GRAHAM GREENE AND THE COBRAS
IN AN EFFORT TO MAKE ENDS MEET when we first came to Spain, seventeen years ago, Ana and I used to collect seeds for our friend, Carl, who ran a mail-order seed company from his home in Sussex. As Ana knew something about botany, I tended to be the unfortunate erk who had the brains boiled out of him on hot Spanish hillsides, bent with my sacks and secateurs, while she toiled amongst the reference books and told me where to go and what to look for. If the location was somewhere nice and the picking not too disagreeable, then she would come along too.
Once in a burst of optimism, ill-founded as it turned out, we took an order for ten kilos of lavender seed. The seeds of the lavender in question, Lavandula stoechas, are like dust, and we spent weeks cutting plants in the hills, stuffing them into sacks, and emptying them onto our flat roof to dry in the sun. The whole roof was covered in a scented cloud of lavender. We dried it and tro
d it and sifted and fanned it, and little by little, grain by grain, the black pile of infinitesimal seeds started to appear. It was like panning for gold, because for each kilo we were to be paid £200. If we could achieve the full amount, then the boost to our fragile economy would be enormous. But we never did quite manage the order – like Zeno’s paradoxes, the pile of seeds accumulated at a slower and slower rate, and was periodically depleted by gusts of wind.

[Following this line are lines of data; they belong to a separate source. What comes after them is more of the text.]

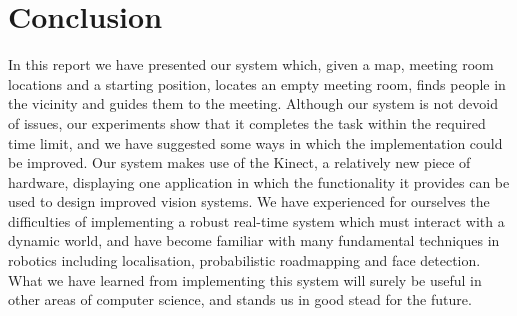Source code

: \documentclass[conference]{IEEEtran}
\begin{document}
\section{Conclusion}
In this report we have presented our system which, given a map, meeting room locations and a starting position, locates an empty meeting room, finds people in the vicinity and guides them to the meeting. Although our system is not devoid of issues, our experiments show that it completes the task within the required time limit, and we have suggested some ways in which the implementation could be improved. Our system makes use of the Kinect, a relatively new piece of hardware, displaying one application in which the functionality it provides can be used to design improved vision systems. We have experienced for ourselves the difficulties of implementing a robust real-time system which must interact with a dynamic world, and have become familiar with many fundamental techniques in robotics including localisation, probabilistic roadmapping and face detection. What we have learned from implementing this system will surely be useful in other areas of computer science, and stands us in good stead for the future.


\end{document}
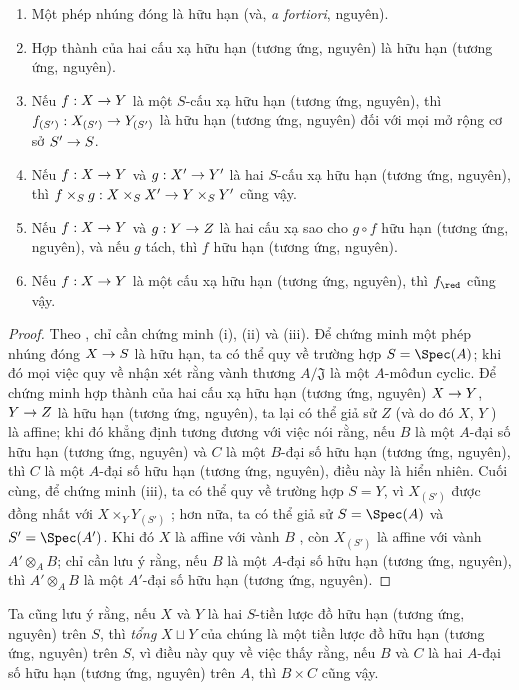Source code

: \documentclass[oneside,10pt]{amsart}
\makeatletter
\newcommand{\ega@arrow}[2]{\mathchoice{#1}{#2}{#2}{#2}}
\renewcommand{\to}{\ega@arrow{\longrightarrow}{\rightarrow}}
\newcommand{\oldpage}[2][]{\marginnote{\normalfont\footnotesize\textbf{#1}~|~#2}\ignorespaces}
\let\EGAOriginalLabel\label
\renewcommand{\label}[1]{\phantomsection\EGAOriginalLabel{#1}}
\makeatother
\begin{document}
\begin{proposition}[6.1.5]
\label{II.6.1.5}
\medskip\noindent
\begin{enumerate}
  \item[\rm{(i)}] Một phép nhúng đóng là hữu hạn (và, \emph{a fortiori}, nguyên).
  \item[\rm{(ii)}] Hợp thành của hai cấu xạ hữu hạn (tương ứng, nguyên) là hữu hạn (tương ứng, nguyên).
  \item[\rm{(iii)}] Nếu $f:X\to Y$ là một $S$-cấu xạ hữu hạn (tương ứng, nguyên), thì $f_{(S')}:X_{(S')}\to Y_{(S')}$ là hữu hạn (tương ứng, nguyên) đối với mọi mở rộng cơ sở $S'\to S$.
  \item[\rm{(iv)}] Nếu $f:X\to Y$ và $g:X'\to Y'$ là hai $S$-cấu xạ hữu hạn (tương ứng, nguyên), thì $f\times_S g:X\times_S X'\to Y\times_S Y'$ cũng vậy.
  \item[\rm{(v)}] Nếu $f:X\to Y$ và $g:Y\to Z$ là hai cấu xạ sao cho $g\circ f$ hữu hạn (tương ứng, nguyên), và nếu $g$ tách, thì $f$ hữu hạn (tương ứng, nguyên).
  \item[\rm{(vi)}] Nếu $f:X\to Y$ là một cấu xạ hữu hạn (tương ứng, nguyên), thì $f_\red$ cũng vậy.
\end{enumerate}
\end{proposition}
\oldpage[II]{112}
\begin{proof}
Theo , chỉ cần chứng minh (i), (ii) và (iii).
Để chứng minh một phép nhúng đóng $X\to S$ là hữu hạn, ta có thể quy về trường hợp $S=\Spec(A)$; khi đó mọi việc quy về nhận xét rằng vành thương $A/\mathfrak{J}$ là một $A$-môđun cyclic.
Để chứng minh hợp thành của hai cấu xạ hữu hạn (tương ứng, nguyên) $X\to Y$, $Y\to Z$ là hữu hạn (tương ứng, nguyên), ta lại có thể giả sử $Z$ (và do đó $X$, $Y$ ) là affine; khi đó khẳng định tương đương với việc nói rằng, nếu $B$ là một $A$-đại số hữu hạn (tương ứng, nguyên) và $C$ là một $B$-đại số hữu hạn (tương ứng, nguyên), thì $C$ là một $A$-đại số hữu hạn (tương ứng, nguyên), điều này là hiển nhiên.
Cuối cùng, để chứng minh (iii), ta có thể quy về trường hợp $S=Y$, vì $X_{(S')}$ được đồng nhất với $X\times_Y Y_{(S')}$ ;
hơn nữa, ta có thể giả sử $S=\Spec(A)$ và $S'=\Spec(A')$.
Khi đó $X$ là affine với vành $B$ , còn $X_{(S')}$ là affine với vành $A'\otimes_A B$;
chỉ cần lưu ý rằng, nếu $B$ là một $A$-đại số hữu hạn (tương ứng, nguyên), thì $A'\otimes_A B$ là một $A'$-đại số hữu hạn (tương ứng, nguyên).
\end{proof}

Ta cũng lưu ý rằng, nếu $X$ và $Y$ là hai $S$-tiền lược đồ hữu hạn (tương ứng, nguyên) trên $S$, thì \emph{tổng} $X\sqcup Y$ của chúng là một tiền lược đồ hữu hạn (tương ứng, nguyên) trên $S$, vì điều này quy về việc thấy rằng, nếu $B$ và $C$ là hai $A$-đại số hữu hạn (tương ứng, nguyên) trên $A$, thì $B\times C$ cũng vậy.
\end{document}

We might have despaired if Carl hadn’t come up with an even better route to financial security. We could collect an order of Moroccan broom instead. Now, Moroccan broom, or Cytisus battandieri, is a lovely plant – a big silver-leafed bush with sweet-scented yellow racemes draping down like wisteria blooms – and Carl had seen the most beautiful specimens carpeting the forest floor in a clearing just outside a small Middle Atlas town called Azrou. It would be easy to find, he assured me. He had jotted down some directions and drawn a map of sorts, and there would be no problem picking or shipping them out, as no restrictions existed between Morocco and Spain. He’d pay me the princely sum of £3,500 for ten kilos – and the same again the following year if all went according to plan.
Well, we were in no position to turn down an offer like that. So, at the end of August, which is just about when the broom starts to release its seeds, I crossed over to Tangier and took the night train to Fez, where I could pick up a bus to Azrou.
It was late morning and the heat at the Fez bus station seemed to come straight from the desert. At length I found the Azrou bus, clambered in and slid into a spare seat. It seemed about to leave, but there we sat, slowly baking in the midday sun, while passengers squeezed into the aisle until further movement was impossible. The sweat poured off me in rivers and my head was pounding by the time the driver climbed in and started the engine. He looked around at the multitude of passengers, eager for motion and air, then got out again and disappeared for another twenty minutes, leaving us half asphyxiated by fumes. Nobody seemed to mind, though, and eventually he returned and we set off slowly across the shimmering stony hills towards Azrou. The wind that came in through the window was so hot it seemed to shrivel the very hairs in my nostrils.